In the meantime, Carla Hayden’s example of leadership calls for gratitude and thanks. She has shown what is possible at the pinnacle of our leading research library, an institution of which all Americans can be proud, and point to as one of our best examples of knowledge created through activated curation and imaginative engagement with a country urgently in need of renewed citizenship and an allegiance to truth-seeking pluralism.
Words from another era, and from another former Librarian of Congress, poet, and writer Archibald MacLeish, sum up Carla Hayden’s influence in building an “enduring affirmation” of what is great within our country:
“The library, almost alone of the great monuments of civilization, stands taller now than it ever did before. The city... decays. The nation loses its grandeur... The university is not always certain what it is. But the library remains: a silent and enduring affirmation that the great Reports still speak, and not alone but somehow all together...”
As of this writing, two major library associations have issued statements about the precipitous dismissal of Carla Hayden as Librarian of Congress: the Association of Research Libraries (ARL), and the American Library Association (ALA). Following the dismissal of Carla Hayden, the Trump administration also dismissed the Director of Copyright Services Shira Perlmutter shortly after her office submitted a report on A.I. and Fair Use Guidelines, related to the use of copyrighted materials in “training texts” in LLM (large language models).
"Intelligent discussions of what is appropriate within “DEI” are now totally missing in the actions of the administration, because “DEI” is weaponized as a bludgeon to punish those who have questions about the worldview the administration wants to impose within leading universities and cultural institutions. Hence the drive for “epistemic secession” to establish the alternative reality—and sanitized history-- that the administration favors."
This is exactly what happened when DEI entered via the left. It may indeed be a tit for tat backlash or epistemic cold war. Trump is correct that libraries and other epistemic institutions have been ideologically captured.

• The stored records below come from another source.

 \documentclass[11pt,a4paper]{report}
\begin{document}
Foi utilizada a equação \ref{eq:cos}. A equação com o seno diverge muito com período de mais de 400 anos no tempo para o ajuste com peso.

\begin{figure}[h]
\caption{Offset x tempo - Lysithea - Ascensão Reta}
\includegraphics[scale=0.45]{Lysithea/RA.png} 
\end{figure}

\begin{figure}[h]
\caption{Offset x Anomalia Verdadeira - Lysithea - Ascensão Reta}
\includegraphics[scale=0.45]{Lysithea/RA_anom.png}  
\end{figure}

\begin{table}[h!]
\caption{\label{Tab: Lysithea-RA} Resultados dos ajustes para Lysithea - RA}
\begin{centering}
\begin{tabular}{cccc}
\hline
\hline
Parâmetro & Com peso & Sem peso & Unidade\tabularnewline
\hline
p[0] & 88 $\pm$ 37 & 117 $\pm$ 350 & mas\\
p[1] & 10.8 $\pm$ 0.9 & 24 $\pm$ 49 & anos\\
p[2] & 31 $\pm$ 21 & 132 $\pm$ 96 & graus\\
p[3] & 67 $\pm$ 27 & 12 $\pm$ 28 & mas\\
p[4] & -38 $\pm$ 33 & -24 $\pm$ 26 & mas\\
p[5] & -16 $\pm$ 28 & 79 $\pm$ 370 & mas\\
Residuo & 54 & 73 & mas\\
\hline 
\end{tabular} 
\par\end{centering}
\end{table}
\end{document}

Isn't this just more changing of the guard as we've seen with all other appointed positions within government?
Ideally, llibraries would have maintained neutrality and be above the fray. But that has not been the case. So, Trump has identified libraries as a front in epistemic battles and acts accordingly. Go ahead and bemoan the epistemic culture war, but don't pretend this is worse or new from what we've just lived through.
What really bugs me about this is that there's no indication that Trump is ousting the Librarian of Congress in violation of the law. It's a position by presidential appointment. Trump is being very clear about the epistemic battle.
Under the previous admin, there were many people within libraries and academia who were disciplined or lost jobs for ideological reasons, but it was couched as being done in the name of public health, ie covid safety or racism. There was a very real purge of the "non compliant" that occurred. The dishonesty, gaslighting, and unethical behavior that occurred then was far worse than the straightforward approach that Trump is taking. So I don't think the firing of Hayden is a clarity moment telling us that Trump is worse than the far left progressive authoritarianism we experienced during covid.